1. Does the author establish that there are externalities worth considering from a public policy perspective? My answer is a qualified “yes”. I think he provides a lot of evidence that economic growth does foster greater opportunity, tolerance of diversity, social mobility, commitment to fairness and dedication to democracy.

However, I agree with Will Wilkinson’s assessment that the author “often seems to infer the workings of the psychological mechanisms that link growth to moral consequence from the fact that he has judged something morally suspect” (here). For example, he makes the dubious judgment that increases in government spending on social welfare are evidence of moral improvement and that moves toward limited government are evidence of moral decline.

2. Does he establish a causal link between economic growth and the external effects that he wants governments to address?

Before I read the book I wondered whether Friedman had ruled out the possibility that the externalities he observed were attributable to economic freedom rather than to rising living standards. I think he successfully avoids this issue because his hypothesis is specifically about the consequences of rising living standards – that when we feel that our living standards are improving we are less concerned about our relative position in the distribution of wealth.

Nevertheless, Friedman has not established a link between economic growth as conventionally measured and positive externalities such as tolerance of diversity. He defines economic growth to mean “a rising standard of living for a clear majority of citizens” (p4). But he doesn’t discuss how living standards relate to measured economic growth. If individuals freely choose to work less hours per week as their income rises, should this count as an improvement in their living standards over and above the improvement in their incomes? I think it should count, but it is not reflected in conventional measures of economic growth.

The micro-foundations of Friedman’s analysis seem to me to make a great deal of sense. If we gauge ourselves to be doing well by comparison with our past living standards (or our parents living standards) then we are less likely to be concerned about keeping up with the Joneses or keeping ahead of the Smiths. I was surprised, however, that the author does not cite a large body of psychological research in support of this supposition. This is probably because not much psychological research has been undertaken that is directly relevant to this benchmark question. More work is needed in this area.

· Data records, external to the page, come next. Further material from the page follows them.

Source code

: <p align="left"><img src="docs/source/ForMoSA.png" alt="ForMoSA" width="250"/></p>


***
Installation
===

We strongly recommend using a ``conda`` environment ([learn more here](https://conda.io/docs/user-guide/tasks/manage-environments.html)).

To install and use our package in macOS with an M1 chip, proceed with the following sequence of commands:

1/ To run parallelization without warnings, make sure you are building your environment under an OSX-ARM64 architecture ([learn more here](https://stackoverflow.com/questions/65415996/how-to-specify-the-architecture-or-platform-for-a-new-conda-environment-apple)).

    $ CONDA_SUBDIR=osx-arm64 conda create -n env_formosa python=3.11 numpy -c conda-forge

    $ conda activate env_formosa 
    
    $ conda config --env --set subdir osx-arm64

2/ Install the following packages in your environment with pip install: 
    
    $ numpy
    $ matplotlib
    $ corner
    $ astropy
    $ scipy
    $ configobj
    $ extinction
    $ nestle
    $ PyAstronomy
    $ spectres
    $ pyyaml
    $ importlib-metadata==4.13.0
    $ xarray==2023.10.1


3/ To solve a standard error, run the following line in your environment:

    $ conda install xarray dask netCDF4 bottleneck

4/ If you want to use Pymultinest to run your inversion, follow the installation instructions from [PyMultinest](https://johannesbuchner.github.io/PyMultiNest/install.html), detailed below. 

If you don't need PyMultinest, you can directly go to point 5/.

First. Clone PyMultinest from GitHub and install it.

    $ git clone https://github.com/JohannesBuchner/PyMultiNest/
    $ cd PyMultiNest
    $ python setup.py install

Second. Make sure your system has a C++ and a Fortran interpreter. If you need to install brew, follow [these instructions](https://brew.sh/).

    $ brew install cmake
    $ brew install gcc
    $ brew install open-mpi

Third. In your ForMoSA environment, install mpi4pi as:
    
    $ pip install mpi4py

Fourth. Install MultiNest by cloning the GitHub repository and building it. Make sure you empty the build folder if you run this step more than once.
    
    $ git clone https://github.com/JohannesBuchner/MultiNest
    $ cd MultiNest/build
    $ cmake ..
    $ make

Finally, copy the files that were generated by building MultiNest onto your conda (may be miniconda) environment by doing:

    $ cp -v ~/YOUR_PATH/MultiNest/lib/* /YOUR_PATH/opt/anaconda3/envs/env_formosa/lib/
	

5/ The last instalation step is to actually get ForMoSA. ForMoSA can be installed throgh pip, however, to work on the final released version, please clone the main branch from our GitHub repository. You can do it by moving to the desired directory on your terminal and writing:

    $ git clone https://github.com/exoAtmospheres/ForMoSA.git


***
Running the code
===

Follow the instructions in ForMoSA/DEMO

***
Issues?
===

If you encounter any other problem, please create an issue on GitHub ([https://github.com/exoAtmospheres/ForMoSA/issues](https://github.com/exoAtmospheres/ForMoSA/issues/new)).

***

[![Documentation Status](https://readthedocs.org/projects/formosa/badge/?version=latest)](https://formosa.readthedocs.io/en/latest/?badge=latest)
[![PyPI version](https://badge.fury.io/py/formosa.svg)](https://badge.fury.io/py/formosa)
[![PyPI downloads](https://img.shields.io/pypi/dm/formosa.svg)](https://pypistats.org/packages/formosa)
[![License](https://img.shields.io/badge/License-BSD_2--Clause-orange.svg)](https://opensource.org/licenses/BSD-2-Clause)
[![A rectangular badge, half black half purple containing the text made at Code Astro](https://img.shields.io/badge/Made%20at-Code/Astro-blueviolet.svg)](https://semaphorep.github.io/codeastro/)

3. Would the benefits of the interventions that he proposes be likely to exceed the costs?

Who knows?. It seems to me that the author’s proposals for increasing investment is the kind of policy that might be considered to achieve some of the outcomes of a free market by a government with ideological objections to free markets. Some of his other proposals, for example those relating to introduction of more competition in public education, are consistent with greater reliance on free markets – despite the authors view that market forces would produce too little growth.

To sum up, I don’t think that Benjamin Friedman’s book makes a strong case that the rate of economic growth determined in free markets would be too low. Nevertheless, it makes a valuable contribution in pointing out positive social consequences of economic growth at a time when there has been much focus on supposed adverse consequences and even proposals to reduce growth by taxing wealthy people more heavily – on the grounds that their wealth makes other people feel miserable. I agree with Roger Kerr’s comment that this book provides a strong counter argument – namely that insufficient economic growth makes people doubt that they are making progress in their own lives, which is why they compare themselves with others and so experience feelings of envy and resentment.